By Diane Polscer
Washington’s Court of Appeals recently held that the exhaustion provisions in two excess policies are unambiguous and, therefore, barred coverage because the underlying carrier had not paid its policy limits. QuellosGrp. LLC v. Fed.Ins. Co., ---P.3d ---, 2013 WL 5989370 (Wash. Ct. App. Nov. 12, 2013) (published). In Quellos, the insured sought to recover from several insurers $35 million in settlements and $45 million in defense costs paid in connection with a fraudulent tax shelter developed by the insured. Id. at *4. One insurer issued a claims-made policy during the relevant policy period with $10 million liability limit. Id. at *2. The other two insurers issued first-tier and second-tier excess policies above this limit. Id. The underlying insurer agreed to pay the insured $5 million, and the insured agreed to pay the gap between this amount and the primary insurer’s $10 million limit in an effort to trigger the excess policies. Id. at *5.
One of the excess policies stated that coverage “shall attach only after the insurers of the Underlying Insurance shall have paid in legal currency the full amount of the Underlying Limit.” Id. at *1. The other excess policy stated that coverage “will attach only after all of the Underlying Insurance has been exhausted by the actual payment of loss by the applicable insurers thereunder.” Id. Washington’s Court of Appeals found these provisions to be “clear and unambiguous,” requiring the underlying insurer “to pay the full amount of its limits of liability before excess coverage is triggered.” Id. at **11-12. Because the underlying insurer only paid approximately one-half of its policy limits, and disputed any further coverage, the Court of Appeals affirmed the summary judgment dismissal of the insured’s claims against the excess carriers. Id.

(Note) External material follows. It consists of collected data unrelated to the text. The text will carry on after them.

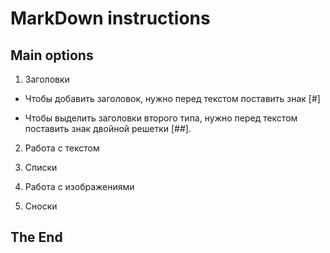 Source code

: # MarkDown instructions

## Main options

1. Заголовки

+ Чтобы добавить заголовок, нужно перед текстом поставить знак [#]

+ Чтобы выделить заголовки второго типа, нужно перед текстом поставить знак двойной решетки [##].

2. Работа с текстом

3. Списки

4. Работа с изображениями

5. Сноски

## The End 

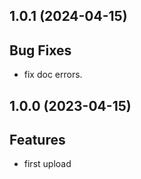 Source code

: ## 1.0.1 (2024-04-15)

## Bug Fixes

- fix doc errors.

## 1.0.0 (2023-04-15)

## Features

- first upload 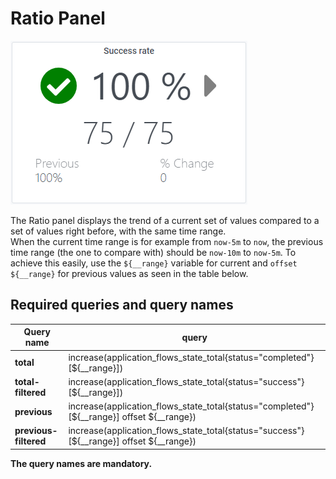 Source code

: # Ratio Panel

![img.png](https://github.com/IntegrationMatters/integrationmatters-ratio-panel/blob/master/ratio-template.png?raw=true)

The Ratio panel displays the trend of a current set of values compared to a set of values right before, with the same time range. \
When the current time range is for example from `now-5m` to `now`, the previous time range
(the one to compare with) should be `now-10m` to `now-5m`. To achieve this easily, use
the `${__range}` variable for current and `offset ${__range}` for previous values as seen
in the table below.

## Required queries and query names

Query name | query
--- | ---
**total** | increase(application_flows_state_total{status="completed"}[${__range}])
**total-filtered** | increase(application_flows_state_total{status="success"}[${__range}])
**previous** | increase(application_flows_state_total{status="completed"}[${__range}] offset ${__range})
**previous-filtered** | increase(application_flows_state_total{status="success"}[${__range}] offset ${__range})

**The query names are mandatory.**
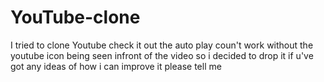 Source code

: # YouTube-clone
I tried to clone Youtube check it out
the auto play coun't work without the youtube icon being seen infront of the video so i decided to drop it if u've got any ideas of how i can improve it please tell me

In so holding, the Court of Appeals rejected several arguments asserted by the insured. First, the insured argued that exhaustion is a condition, and the insurer must establish either material breach or prejudice to defeat coverage. Id. at *7. However, the Court distinguished the exhaustion language from cooperation or no-settlement clauses, which “designate the manner in which claims covered by the policy are to be handled once a claim has been made.” Id. at *10. Second, the insured argued that the application of the exhaustion clauses “contravenes public policy in favor of settlements,” but the Court was not persuaded that “public policy should override the unambiguous exhaustion language.” Id. at *11.
Of note, in finding the exhaustion clauses unambiguous, the Court distinguished cases cited by the insured on the basis that they involved “either an ambiguity in the definition of ‘exhaustion’ or a lack of specificity in the policy language as to how to exhaust primary insurance.” Id. at *11. The Court observed that one of these cases involved a policy that “was silent about whether the underlying policy needed to be collected or actually paid out before the excess was triggered.” Id. In contrast to this policy, the excess policies in Quellos specified that the underlying insurer must pay its limits. Id. Thus, while Quellos supports the application of unambiguous exhaustion language, this decision may not support the application of all exhaustion provisions.